# Package headed for Jayess, Misspellipi



## El Guapo (Mar 12, 2016)

Well I felt bad for sniping ol' @Tclem in the call auction, and he recently sent me a really sweet knife. I've been telling Tony for a couple of months now that I have some wood I'll be sending him for use on his knives, and I finally got around to it today. Note: this is actually all just packing protection for a peanut not pictured. Here you go, good buddy!

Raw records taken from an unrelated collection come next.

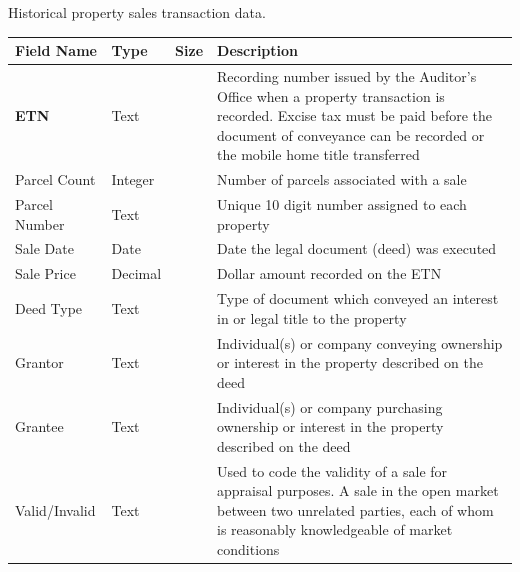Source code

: \documentclass[
  english,
  letterpaper,
  DIV=11,
  numbers=noendperiod]{scrreprt}
\newcounter{none} %
\begin{document}
Historical property sales transaction data.

{\def\LTcaptype{none} %
\begin{longtable}[]{@{}
  >{\raggedright\arraybackslash}p{}
  >{\raggedright\arraybackslash}p{}
  >{\raggedright\arraybackslash}p{}
  >{\raggedright\arraybackslash}p{}@{}}
\toprule\noalign{}
\begin{minipage}[b]{\linewidth}\raggedright
Field Name
\end{minipage} & \begin{minipage}[b]{\linewidth}\raggedright
Type
\end{minipage} & \begin{minipage}[b]{\linewidth}\raggedright
Size
\end{minipage} & \begin{minipage}[b]{\linewidth}\raggedright
Description
\end{minipage} \\
\midrule\noalign{}
\endhead
\bottomrule\noalign{}
\endlastfoot
\textbf{ETN} & Text & 11 & Recording number issued by the Auditor's
Office when a property transaction is recorded. Excise tax must be paid
before the document of conveyance can be recorded or the mobile home
title transferred \\
Parcel Count & Integer & & Number of parcels associated with a sale \\
Parcel Number & Text & 10 & Unique 10 digit number assigned to each
property \\
Sale Date & Date & & Date the legal document (deed) was executed \\
Sale Price & Decimal & 15.2 & Dollar amount recorded on the ETN \\
Deed Type & Text & 40 & Type of document which conveyed an interest in
or legal title to the property \\
Grantor & Text & 80 & Individual(s) or company conveying ownership or
interest in the property described on the deed \\
Grantee & Text & 80 & Individual(s) or company purchasing ownership or
interest in the property described on the deed \\
Valid/Invalid & Text & 7 & Used to code the validity of a sale for
appraisal purposes. A sale in the open market between two unrelated
parties, each of whom is reasonably knowledgeable of market conditions

\end{longtable}}
\end{document}
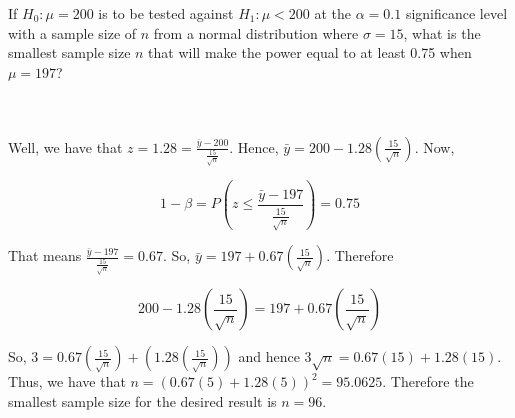 If $H_0:\mu=200$ is to be tested against $H_1:\mu<200$ at the $\alpha=0.1$ significance level with a
sample size of $n$ from a normal distribution where $\sigma=15$, what is the smallest sample size $n$
that will make the power equal to at least 0.75 when $\mu=197$?\\\\

\begin{solution}\renewcommand{\qedsymbol}{}\ \\
    Well, we have that $z=1.28=\frac{\bar{y}-200}{\frac{15}{\sqrt{n}}}$. Hence,
    $\bar{y}=200-1.28(\frac{15}{\sqrt{n}})$. Now,
    
    $$1-\beta=P(z\leq\frac{\bar{y}-197}{\frac{15}{\sqrt{n}}})=0.75$$
    
    That means $\frac{\bar{y}-197}{\frac{15}{\sqrt{n}}}=0.67$. So,
    $\bar{y}=197+0.67(\frac{15}{\sqrt{n}})$. Therefore
    
    $$200-1.28(\frac{15}{\sqrt{n}})=197+0.67(\frac{15}{\sqrt{n}})$$
    
    So, $3=0.67(\frac{15}{\sqrt{n}})+(1.28(\frac{15}{\sqrt{n}}))$ and hence
    $3\sqrt{n}=0.67(15)+1.28(15)$. Thus, we have that $n=(0.67(5)+1.28(5))^2=95.0625$. Therefore the
    smallest sample size for the desired result is $n=96$.

\end{solution}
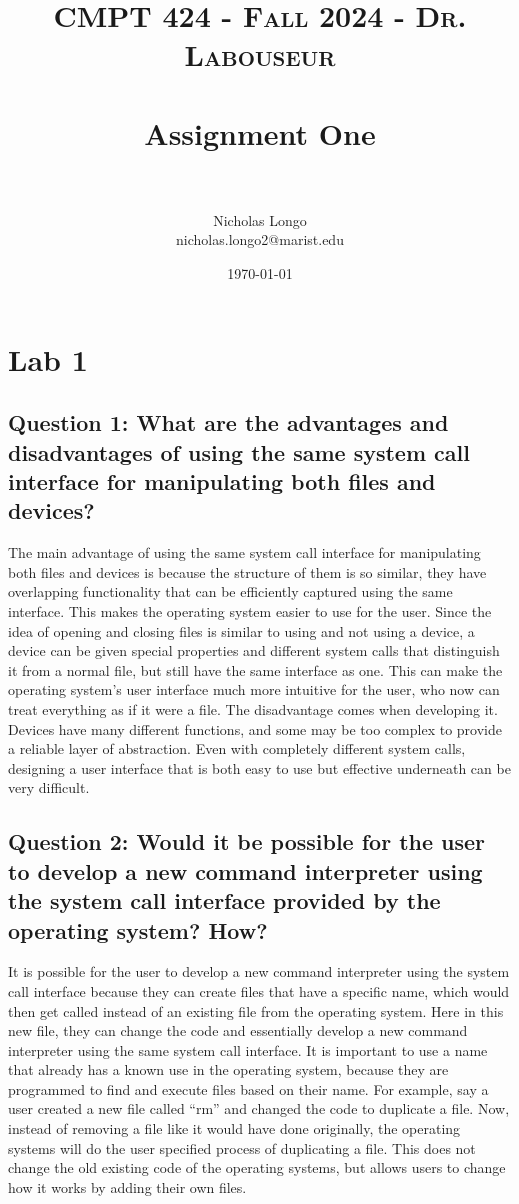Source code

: \documentclass[letterpaper, 10pt,DIV=13]{scrartcl}
\title{	
   \normalfont \normalsize 
   \textsc{CMPT 424 - Fall 2024 - Dr. Labouseur} \\[10pt] %
   \horrule{0.5pt} \\[0.25cm] 	%
   \huge Assignment One  \\     	    %
   \horrule{0.5pt} \\[0.25cm] 	%
}
\author{Nicholas Longo \\ \normalsize nicholas.longo2@marist.edu}
\date{\normalsize\today} 	%
\numberwithin{equation}{section} %
\numberwithin{figure}{section} %
\numberwithin{table}{section} %
\begin{document}
\maketitle %

\section{Lab 1}

\subsection{Question 1: What are the advantages and disadvantages of using the same	system	call interface for	manipulating both files and devices? }
The main advantage of using the same system call interface for manipulating both files and devices is because the structure of them is so similar, they have overlapping functionality that can be efficiently captured using the same interface. This makes the operating system easier to use for the user. Since the idea of opening and closing files is similar to using and not using a device, a device can be given special properties and different system calls that distinguish it from a normal file, but still have the same interface as one. This can make the operating system’s user interface much more intuitive for the user, who now can treat everything as if it were a file. The disadvantage comes when developing it. Devices have many different functions, and some may be too complex to provide a reliable layer of abstraction. Even with completely different system calls, designing a user interface that is both easy to use but effective underneath can be very difficult. 


\subsection{Question 2: Would it be possible for the user to develop a new command interpreter using the system call	interface provided by the operating system? How?}
It is possible for the user to develop a new command interpreter using the system call interface because they can create files that have a specific name, which would then get called instead of an existing file from the operating system. Here in this new file, they can change the code and essentially develop a new command interpreter using the same system call interface. It is important to use a name that already has a known use in the operating system, because they are programmed to find and execute files based on their name. For example, say a user created a new file called “rm” and changed the code to duplicate a file. Now, instead of removing a file like it would have done originally, the operating systems will do the user specified process of duplicating a file. This does not change the old existing code of the operating systems, but allows users to change how it works by adding their own files. 
\end{document}
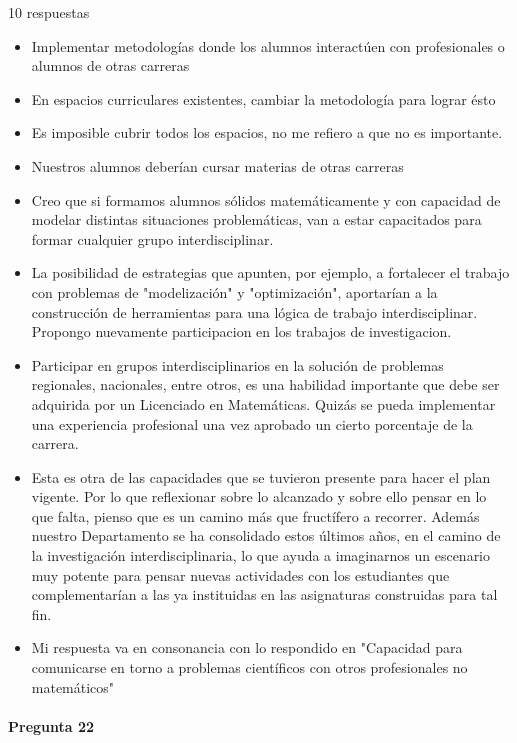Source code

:\documentclass[a4paper,10pt,BCOR10mm,oneside,headsepline]{scrbook}
\begin{document}
\begin{subappendices}
 10 respuestas

 \begin{itemize}
\item  Implementar metodologías donde los alumnos interactúen con profesionales o alumnos de otras carreras
\item En espacios curriculares existentes, cambiar la metodología para lograr ésto
\item Es imposible cubrir todos los espacios, no me refiero a que no es importante. 
\item Nuestros alumnos deberían cursar materias de otras carreras
\item Creo que si formamos alumnos sólidos matemáticamente y con capacidad de modelar distintas situaciones problemáticas, van a estar capacitados para formar cualquier grupo interdisciplinar.
\item La posibilidad de estrategias que apunten, por ejemplo, a fortalecer el trabajo con problemas de "modelización" y "optimización", aportarían a la construcción de herramientas para una lógica de trabajo interdisciplinar.
Propongo nuevamente participacion en los trabajos de investigacion.
\item Participar en grupos interdisciplinarios en la solución de problemas regionales, nacionales, entre otros, es una habilidad importante que debe ser adquirida por un Licenciado en Matemáticas. Quizás se pueda implementar una experiencia profesional una vez aprobado un cierto porcentaje de la carrera. 
\item Esta es otra de las capacidades que se tuvieron presente para hacer el plan vigente. Por lo que reflexionar sobre lo alcanzado y sobre ello pensar en lo que falta, pienso que es un camino más que fructífero a recorrer. Además nuestro Departamento se ha consolidado estos últimos años, en el camino de la investigación interdisciplinaria, lo que ayuda a imaginarnos un escenario muy potente para pensar nuevas actividades con los estudiantes  que complementarían a las ya instituidas en las asignaturas construidas  para tal fin. 
\item Mi respuesta va en consonancia con lo respondido en "Capacidad para comunicarse en torno a problemas científicos con otros profesionales no matemáticos"

\end{itemize}



     \paragraph{Pregunta 22}
\begin{center}
 

\end{center}
\end{subappendices}
\end{document}
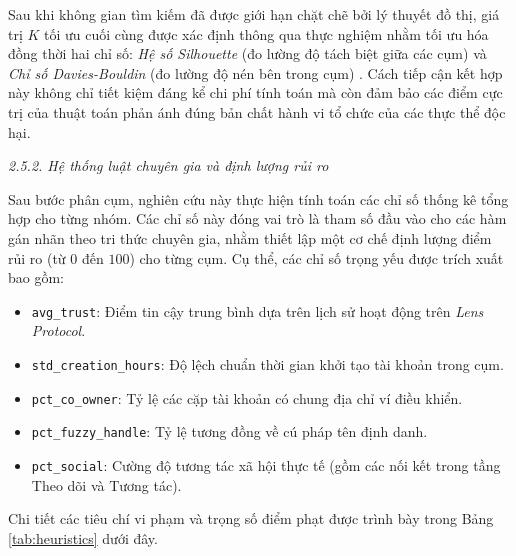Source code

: Sau khi không gian tìm kiếm đã được giới hạn chặt chẽ bởi lý thuyết đồ thị, giá trị $K$ tối ưu cuối cùng được xác định thông qua thực nghiệm nhằm tối ưu hóa đồng thời hai chỉ số: \textit{Hệ số Silhouette} (đo lường độ tách biệt giữa các cụm) \cite{rousseeuw1987silhouettes} và \textit{Chỉ số Davies-Bouldin} (đo lường độ nén bên trong cụm) \cite{davies1979cluster}. Cách tiếp cận kết hợp này không chỉ tiết kiệm đáng kể chi phí tính toán mà còn đảm bảo các điểm cực trị của thuật toán phản ánh đúng bản chất hành vi tổ chức của các thực thể độc hại.\vspace{0.3cm}


\textit{2.5.2. Hệ thống luật chuyên gia và định lượng rủi ro}\vspace{0.2cm}

Sau bước phân cụm, nghiên cứu này thực hiện tính toán các chỉ số thống kê tổng hợp cho từng nhóm. Các chỉ số này đóng vai trò là tham số đầu vào cho các hàm gán nhãn theo tri thức chuyên gia, nhằm thiết lập một cơ chế định lượng điểm rủi ro (từ $0$ đến $100$) cho từng cụm. Cụ thể, các chỉ số trọng yếu được trích xuất bao gồm:\vspace{-0.1cm}
\begin{itemize}[label={--}, itemsep=1pt]
    \item \texttt{avg\_trust}: Điểm tin cậy trung bình dựa trên lịch sử hoạt động trên \textit{Lens Protocol}.
    \item \texttt{std\_creation\_hours}: Độ lệch chuẩn thời gian khởi tạo tài khoản trong cụm.
    \item \texttt{pct\_co\_owner}: Tỷ lệ các cặp tài khoản có chung địa chỉ ví điều khiển.
    \item \texttt{pct\_fuzzy\_handle}: Tỷ lệ tương đồng về cú pháp tên định danh.
    \item \texttt{pct\_social}: Cường độ tương tác xã hội thực tế (gồm các nối kết trong tầng Theo dõi và Tương tác).
\end{itemize}

Chi tiết các tiêu chí vi phạm và trọng số điểm phạt được trình bày trong Bảng \ref{tab:heuristics} dưới đây.

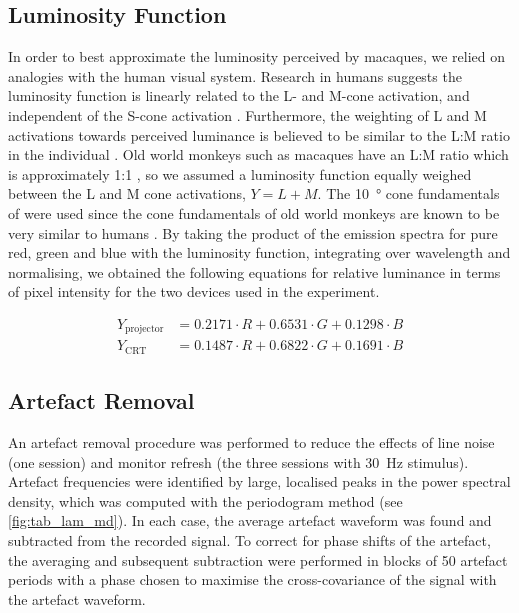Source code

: \subsection{Luminosity Function}

In order to best approximate the luminosity perceived by macaques, we relied on analogies with the human visual system.
Research in humans suggests the luminosity function is linearly related to the L- and M-cone activation, and independent of the S-cone activation \citep{Stockman2008}.
Furthermore, the weighting of L and M activations towards perceived luminance is believed to be similar to the L:M ratio in the individual \citep{Stockman2008}.
Old world monkeys such as macaques have an L:M ratio which is approximately 1:1 \citep{Dobkins2000}, so we assumed a luminosity function equally weighed between the L and M cone activations, $Y=L+M$.
The \SI{10}{\degree} cone fundamentals of \citet{Stockman2000} were used since the cone fundamentals of old world monkeys are known to be very similar to humans \citep{Dobkins2000}.
By taking the product of the emission spectra for pure red, green and blue with the luminosity function, integrating over wavelength and normalising, we obtained the following equations for relative luminance in terms of pixel intensity for the two devices used in the experiment.

\begin{align*}
    Y_{\text{projector}} &= 0.2171 \cdot R + 0.6531 \cdot G + 0.1298 \cdot B\\
    Y_{\text{CRT}}       &= 0.1487 \cdot R + 0.6822 \cdot G + 0.1691 \cdot B
\end{align*}


\subsection{Artefact Removal}

An artefact removal procedure was performed to reduce the effects of line noise (one session) and monitor refresh (the three sessions with \SI{30}{Hz} stimulus).
Artefact frequencies were identified by large, localised peaks in the power spectral density, which was computed with the periodogram method (see \autoref{fig:tab_lam_md}).
In each case, the average artefact waveform was found and subtracted from the recorded signal.
To correct for phase shifts of the artefact, the averaging and subsequent subtraction were performed in blocks of 50 artefact periods with a phase chosen to maximise the cross-covariance of the signal with the artefact waveform.


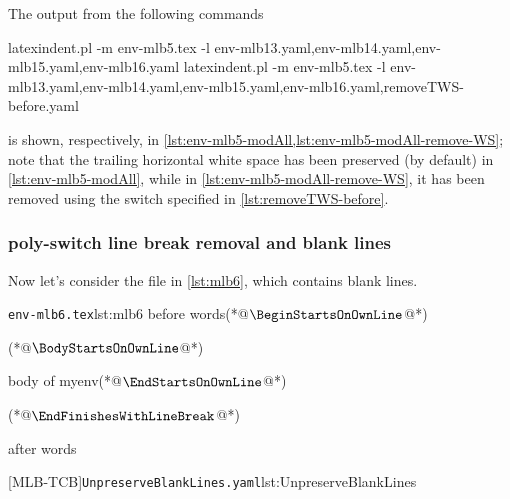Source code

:	The output from the following commands \begin{widepage} \begin{commandshell}
latexindent.pl -m env-mlb5.tex -l env-mlb13.yaml,env-mlb14.yaml,env-mlb15.yaml,env-mlb16.yaml
latexindent.pl -m env-mlb5.tex -l env-mlb13.yaml,env-mlb14.yaml,env-mlb15.yaml,env-mlb16.yaml,removeTWS-before.yaml
\end{commandshell} \end{widepage} is shown, respectively, in \cref{lst:env-mlb5-modAll,lst:env-mlb5-modAll-remove-WS}; note that the trailing horizontal white space has been preserved (by default) in \cref{lst:env-mlb5-modAll}, while in \cref{lst:env-mlb5-modAll-remove-WS}, it has been removed using the switch specified in \cref{lst:removeTWS-before}.

	\begin{widepage}

	\end{widepage}

\subsubsection{poly-switch line break removal and blank lines}
	Now let's consider the file in \cref{lst:mlb6}, which contains blank lines.

	\begin{minipage}{.45\linewidth}
		\begin{cmhlistings}[escapeinside={(*@}{@*)}]{\texttt{env-mlb6.tex}}{lst:mlb6}
before words(*@$\BeginStartsOnOwnLine$@*)


\begin{myenv}(*@$\BodyStartsOnOwnLine$@*)


body of myenv(*@$\EndStartsOnOwnLine$@*)


\end{myenv}(*@$\EndFinishesWithLineBreak$@*)

after words
\end{cmhlistings}
	\end{minipage}%
	\hfill
	\begin{minipage}{.45\linewidth}
		[MLB-TCB]{\texttt{UnpreserveBlankLines.yaml}}{lst:UnpreserveBlankLines}
	\end{minipage}

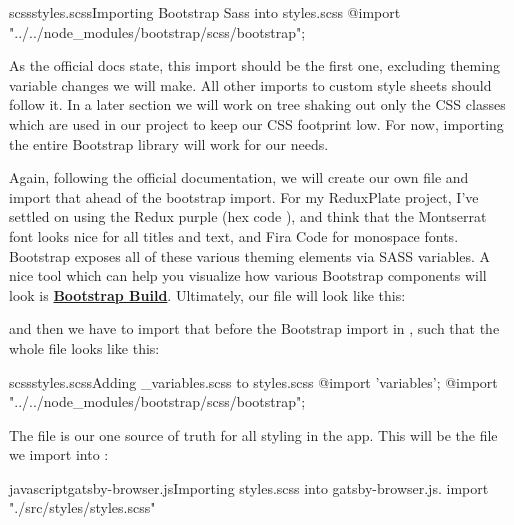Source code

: \documentclass[paper=6in:9in,pagesize=pdftex,headinclude=on,footinclude=on,12pt]{scrbook}
\newcommand{\link}[2]{\textbf{\textcolor{monokaiPink}{\href{#2}{#1}}}}
\begin{document}
\begin{codeInput}{scss}{styles.scss}{Importing Bootstrap Sass into styles.scss}
@import "../../node_modules/bootstrap/scss/bootstrap";
\end{codeInput}

As the official docs state, this import should be the first one, excluding theming variable changes we will make. All other imports to custom style sheets should follow it. In a later section we will work on tree shaking out only the CSS classes which are used in our project to keep our CSS footprint low. For now, importing the entire Bootstrap library will work for our needs.


Again, following the official documentation, we will create our own  file and import that ahead of the bootstrap import. For my ReduxPlate project, I've settled on using the Redux purple (hex code ), and think that the Montserrat font looks nice for all titles and text, and Fira Code for monospace fonts. Bootstrap exposes all of these various theming elements via SASS variables. A nice tool which can help you visualize how various Bootstrap components will look is \link{Bootstrap Build}{https://bootstrap.build/app}. Ultimately, our  file will look like this:


and then we have to import that before the Bootstrap import in , such that the whole file looks like this:

\begin{codeInput}{scss}{styles.scss}{Adding \_variables.scss to styles.scss}
@import 'variables';
@import "../../node_modules/bootstrap/scss/bootstrap";
\end{codeInput}


The  file is our one source of truth for all styling in the app. This will be the file we import into :

\begin{codeInput}{javascript}{gatsby-browser.js}{Importing styles.scss into gatsby-browser.js.}
import "./src/styles/styles.scss"
\end{codeInput}
\end{document}
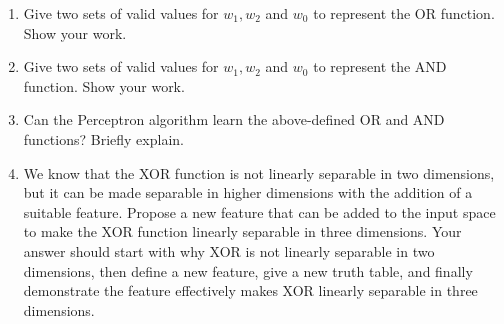 \documentclass[11pt]{article}
\begin{document}
    \begin{enumerate}[(1)]
        \item Give two sets of valid values for $w_1, w_2$ and $w_0$ to represent the OR function. Show your work.
        \begin{answertext}{6cm}{}

        \end{answertext}

        \item Give two sets of valid values for $w_1, w_2$ and $w_0$ to represent the AND function. Show your work.
        
        \begin{answertext}{6cm}{}

        \end{answertext}


        \item Can the Perceptron algorithm learn the above-defined OR and AND functions? Briefly explain.
        
        \begin{answertext}{2cm}{}

        \end{answertext}
        
        \item We know that the XOR function is not linearly separable in two dimensions, but it can be made separable in higher dimensions with the addition of a suitable feature. Propose a new feature that can be added to the input space to make the XOR function linearly separable in three dimensions. Your answer should start with why XOR is not linearly separable in two dimensions, then define a new feature, give a new truth table, and finally demonstrate the feature effectively makes XOR linearly separable in three dimensions.

        \begin{answertext}{13cm}{}

        \end{answertext}

        
    \end{enumerate}
\pagebreak
\end{document}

Don't float away!

Reactions: Like 3 | EyeCandy! 6 | Way Cool 5 | Useful 1


----------



## Tclem (Mar 12, 2016)

Is the peanut boiled or roasted. U da man


----------



## El Guapo (Mar 12, 2016)

Tclem said:


> Is the peanut boiled or roasted. U da man


Neither... it's turned! And glad you like 'em!

Reactions: Informative 1


----------



## robert flynt (Mar 12, 2016)

Dog gone Tony, you need to bait him in to sniping you some more.

Reactions: Funny 4


----------



## Tclem (Mar 12, 2016)

robert flynt said:


> Dog gone Tony, you need to need to bait him in to sniping you some more.


Yeah he fell hook line and ..... Well he got a knife out of the deal. Lol


----------